MySQL console returns:
mysql> call test.procedure1(2);
+-------------------------------------------------+
| EXISTS(SELECT 7 FROM `BlahBlah` WHERE `TEST`=1) |
+-------------------------------------------------+
|                                               0 |
+-------------------------------------------------+
1 row in set (0.02 sec)

Query OK, 0 rows affected (0.00 sec)

I think result should be 1, but it is zero.
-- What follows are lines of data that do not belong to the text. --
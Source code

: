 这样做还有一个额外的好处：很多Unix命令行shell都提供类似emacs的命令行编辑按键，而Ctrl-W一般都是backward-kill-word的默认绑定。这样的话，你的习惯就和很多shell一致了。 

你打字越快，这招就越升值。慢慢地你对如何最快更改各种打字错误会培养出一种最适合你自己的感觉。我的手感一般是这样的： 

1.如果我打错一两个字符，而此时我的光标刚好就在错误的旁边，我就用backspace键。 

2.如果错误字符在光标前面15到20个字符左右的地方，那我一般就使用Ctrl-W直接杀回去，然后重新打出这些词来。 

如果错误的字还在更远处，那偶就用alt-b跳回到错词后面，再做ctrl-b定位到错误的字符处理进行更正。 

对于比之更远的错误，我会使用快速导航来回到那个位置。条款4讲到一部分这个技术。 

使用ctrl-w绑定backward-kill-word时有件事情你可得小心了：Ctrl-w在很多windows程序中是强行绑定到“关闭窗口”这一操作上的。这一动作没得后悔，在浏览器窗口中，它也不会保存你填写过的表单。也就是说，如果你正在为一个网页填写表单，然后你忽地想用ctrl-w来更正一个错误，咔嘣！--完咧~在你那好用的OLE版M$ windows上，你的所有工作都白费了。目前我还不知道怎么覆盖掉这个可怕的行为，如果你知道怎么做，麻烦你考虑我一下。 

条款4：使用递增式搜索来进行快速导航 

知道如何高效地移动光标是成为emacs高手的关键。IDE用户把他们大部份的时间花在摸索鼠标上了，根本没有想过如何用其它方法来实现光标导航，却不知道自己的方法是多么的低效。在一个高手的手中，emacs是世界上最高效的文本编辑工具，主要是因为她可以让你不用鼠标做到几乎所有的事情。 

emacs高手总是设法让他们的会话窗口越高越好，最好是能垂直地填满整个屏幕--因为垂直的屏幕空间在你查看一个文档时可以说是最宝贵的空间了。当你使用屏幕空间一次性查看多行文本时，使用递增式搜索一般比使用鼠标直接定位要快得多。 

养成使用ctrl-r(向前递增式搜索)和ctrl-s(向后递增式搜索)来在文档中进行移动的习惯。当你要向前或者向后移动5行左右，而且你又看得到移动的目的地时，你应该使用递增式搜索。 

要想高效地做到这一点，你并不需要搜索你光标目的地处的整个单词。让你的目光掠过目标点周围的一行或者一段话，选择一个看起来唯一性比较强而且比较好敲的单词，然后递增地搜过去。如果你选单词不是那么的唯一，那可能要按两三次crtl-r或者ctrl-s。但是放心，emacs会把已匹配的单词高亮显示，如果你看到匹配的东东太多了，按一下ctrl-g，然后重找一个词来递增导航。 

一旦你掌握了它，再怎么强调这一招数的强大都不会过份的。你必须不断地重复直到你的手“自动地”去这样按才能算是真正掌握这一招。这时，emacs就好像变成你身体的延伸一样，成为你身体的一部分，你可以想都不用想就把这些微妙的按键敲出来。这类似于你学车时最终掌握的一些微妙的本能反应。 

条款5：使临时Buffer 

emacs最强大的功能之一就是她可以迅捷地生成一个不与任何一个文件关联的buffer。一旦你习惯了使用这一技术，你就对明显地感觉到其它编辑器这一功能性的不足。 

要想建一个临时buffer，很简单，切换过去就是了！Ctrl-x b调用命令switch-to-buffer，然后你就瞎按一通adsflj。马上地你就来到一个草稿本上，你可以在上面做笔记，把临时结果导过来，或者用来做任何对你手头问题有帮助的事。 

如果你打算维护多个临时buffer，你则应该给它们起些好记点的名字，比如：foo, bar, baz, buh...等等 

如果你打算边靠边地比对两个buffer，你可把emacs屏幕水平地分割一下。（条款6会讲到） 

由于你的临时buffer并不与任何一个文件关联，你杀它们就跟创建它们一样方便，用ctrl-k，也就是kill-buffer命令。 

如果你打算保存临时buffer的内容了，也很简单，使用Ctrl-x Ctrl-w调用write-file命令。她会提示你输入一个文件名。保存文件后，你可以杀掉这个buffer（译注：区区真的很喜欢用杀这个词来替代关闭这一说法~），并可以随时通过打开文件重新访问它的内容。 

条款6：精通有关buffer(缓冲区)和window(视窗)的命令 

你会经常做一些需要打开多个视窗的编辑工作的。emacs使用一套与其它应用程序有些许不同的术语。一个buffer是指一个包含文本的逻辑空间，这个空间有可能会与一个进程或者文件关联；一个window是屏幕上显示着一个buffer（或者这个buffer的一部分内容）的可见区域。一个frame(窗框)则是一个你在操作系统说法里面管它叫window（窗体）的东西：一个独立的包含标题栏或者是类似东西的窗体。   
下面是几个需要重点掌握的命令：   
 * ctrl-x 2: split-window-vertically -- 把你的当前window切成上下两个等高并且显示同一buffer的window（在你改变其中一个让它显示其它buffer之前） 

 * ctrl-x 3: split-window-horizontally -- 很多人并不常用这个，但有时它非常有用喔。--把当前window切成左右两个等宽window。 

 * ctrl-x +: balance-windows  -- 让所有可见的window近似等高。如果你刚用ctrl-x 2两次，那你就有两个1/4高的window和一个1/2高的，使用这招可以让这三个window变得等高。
It is wrong behavior because `TEST` field is quoted and IN TEST variable is not used in query

Suggested fix:
PROCEDURE test.procedure1(TEST INT UNSIGNED)
BEGIN
  DECLARE VAR INT UNSIGNED;

  DROP TABLE IF EXISTS `BlahBlah`;
  CREATE TEMPORARY TABLE  `BlahBlah` SELECT 1 as `_TEST`;

  SELECT EXISTS(SELECT 7 FROM `BlahBlah` WHERE `_TEST`=1);
END

MySQL console returns:
mysql> call test.procedure1(2);
+--------------------------------------------------+
| EXISTS(SELECT 7 FROM `BlahBlah` WHERE `_TEST`=1) |
+--------------------------------------------------+
|                                                1 |
+--------------------------------------------------+
1 row in set (0.00 sec)

Query OK, 0 rows affected (0.00 sec)

Renaming field will solve the trouble.
[12 Jul 2007 22:59] Sergey Belov
Line 'DECLARE VAR INT UNSIGNED;' in stored procedure example is not needed.
[13 Jul 2007 5:19] Sveta Smirnova
Thank you for the report.

Verified as described.

Workaround:

SELECT EXISTS(SELECT 7 FROM `BlahBlah` WHERE `BlahBlah`.`TEST`=1);
[16 Jul 2007 12:40] Konstantin Osipov
Thank you for your bug report.
This is a duplicate of Bug#5967 "Stored procedure declared variable used instead of column"
[19 Jul 2007 20:50] Sergey Belov
Does this bug still fixing or it is suspend? Maybe document it as a feature?